(What is being asked) Return the lines that run from the beginning of the entries to the line holding "- The PLC connect", inclusive, and drop the pictures.

Saved data entries
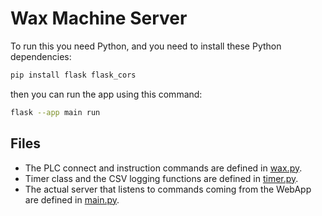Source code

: # Wax Machine Server

To run this you need Python, and you need to install these Python dependencies:

```bash
pip install flask flask_cors
```

then you can run the app using this command:

```bash
flask --app main run
```

## Files

- The PLC connect and instruction commands are defined in [wax.py](./wax.py).
- Timer class and the CSV logging functions are defined in [timer.py](./timer.py).
- The actual server that listens to commands coming from the WebApp are defined in [main.py](./main.py).
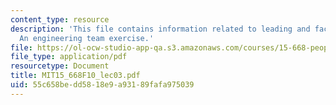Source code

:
 ```yaml
---
content_type: resource
description: 'This file contains information related to leading and facilitating teams:
  An engineering team exercise.'
file: https://ol-ocw-studio-app-qa.s3.amazonaws.com/courses/15-668-people-and-organizations-fall-2010/55c658bedd5818e9a93189fafa975039_MIT15_668F10_lec03.pdf
file_type: application/pdf
resourcetype: Document
title: MIT15_668F10_lec03.pdf
uid: 55c658be-dd58-18e9-a931-89fafa975039
---
```

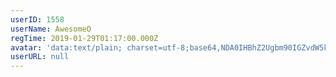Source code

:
```yaml
---
userID: 1558
userName: AwesomeO
regTime: 2019-01-29T01:17:00.000Z
avatar: 'data:text/plain; charset=utf-8;base64,NDA0IHBhZ2Ugbm90IGZvdW5kCg=='
userURL: null
---
```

(Result below)
Source code

: # Wax Machine Server

To run this you need Python, and you need to install these Python dependencies:

```bash
pip install flask flask_cors
```

then you can run the app using this command:

```bash
flask --app main run
```

## Files

- The PLC connect and instruction commands are defined in [wax.py](./wax.py).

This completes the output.